To insert the record < *key*, *data* >:

k = KeyToK( key );
x = k % S;
< i, r, p > = H[ x ];
if ( r == 0 ) {
y = index of any free element in D;
H[ x ] = reference to < 0, 1, y >;
D[ y ] = reference to < key, data >;
}
else { // r != 0
< kj, dj > = D[ p + j ]; // for some j such that 0 <= j < r
Find an m such that the r + 1 values
h( m, kj, r+1 ), 0 <= j < r,
and h( m, k, r+1 )
are all distinct;
y = index of the first r + 1 consecutive free slots in D;
H[ x ] = < m, r+1, y >;
D[ y + h( m, k, r+1 ) ] = reference to < key, data >;
for ( j = 0; j < r; ++j )
move < kj, dj > to D[ y + h( m, kj, r+1 ) ];
Mark the r elements D[ p ] ... D[ p + r – 1 ] as free;
}

### Notes on the Insertion Algorithm

- The computation
`x = k % S`

determines a group of records in the Data Table *D*.
All records whose keys hash to the same value of `x`

are stored as a contiguous group in *D*.

The element referenced by `H[ x ]`

contains the starting index for the group (`p`

), the size of the group (`r`

), and a parameter (`i`

) to compute the second hash index.

A group may start at an arbitrary position in *D*.

- The hash function
`H( i, k, r )`

yields the offset of the desired record within the group.
As new records are inserted, groups grow in size.

When the size of a group increases, a new hash function `H<sub>m</sub>`

must be found, and new storage in *D* must be found for the group.

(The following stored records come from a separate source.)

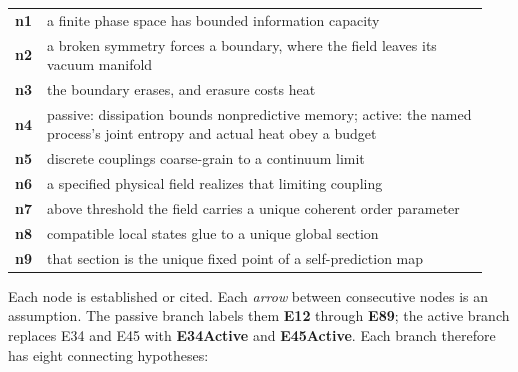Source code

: \documentclass[11pt]{article}
\begin{document}
\begin{center}
\begin{tabular}{@{}p{0.05\linewidth}p{0.89\linewidth}@{}}
\textbf{n1} & a finite phase space has bounded information capacity \\
\textbf{n2} & a broken symmetry forces a boundary, where the field leaves its vacuum manifold \\
\textbf{n3} & the boundary erases, and erasure costs heat \\
\textbf{n4} & passive: dissipation bounds nonpredictive memory; active: the named process's joint entropy and actual heat obey a budget \\
\textbf{n5} & discrete couplings coarse-grain to a continuum limit \\
\textbf{n6} & a specified physical field realizes that limiting coupling \\
\textbf{n7} & above threshold the field carries a unique coherent order parameter \\
\textbf{n8} & compatible local states glue to a unique global section \\
\textbf{n9} & that section is the unique fixed point of a self-prediction map \\
\end{tabular}
\end{center}

\noindent
Each node is established or cited. Each \emph{arrow} between consecutive
nodes is an assumption. The passive branch labels them \textbf{E12} through
\textbf{E89}; the active branch replaces E34 and E45 with \textbf{E34Active}
and \textbf{E45Active}. Each branch therefore has eight connecting hypotheses:
\end{document}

The details of this storage management are omitted from the algorithm. Groups could be shifted down to make space where is needed, which is a *very expensive* operation. Alternatively, it would be possible to use another area of memory to move the groups and use first-fit or best-fit memory management to keep track of them.

## Retrieval Algorithm

k = KeyToK( akey );
x = k % S;
< i, r, p > = H[ x ];
if ( r == 0 )
there is no record with akey
else { // r != 0
y = p + h( i, k, r );
< key, data > = D[ y ];
if ( key and akey are equal )
the record with akey has been found
else
there is no record with akey
}

## Implementation in C#

As mentioned before, the C# implementation of practical perfect hashing was based on a Turbo Pascal program written in 1990. The Pascal program was implemented by means of a powerful strategy of synthesis, namely *wishful thinking*. This strategy has been amply demonstrated by Harold Abelson and Gerald Jay Sussman in their masterpiece *Structure and Interpretation of Computer Programs* (The MIT Press, 1985, p. 75; Second Edition, 1996, p. 84), and is equivalent to the programming technique known as top-down design: to solve a problem, start with a top-level function and decompose it into auxiliary functions (wishing they were available), each of them solving a single sub-problem. To finish the implementation repeat the process on each of those functions. I will describe the C# implementation as a console application following this pattern.

## Constants and Fundamental Data Structures

To begin with, it is convenient to define some constants to be used throughout the code. They are defined as follows.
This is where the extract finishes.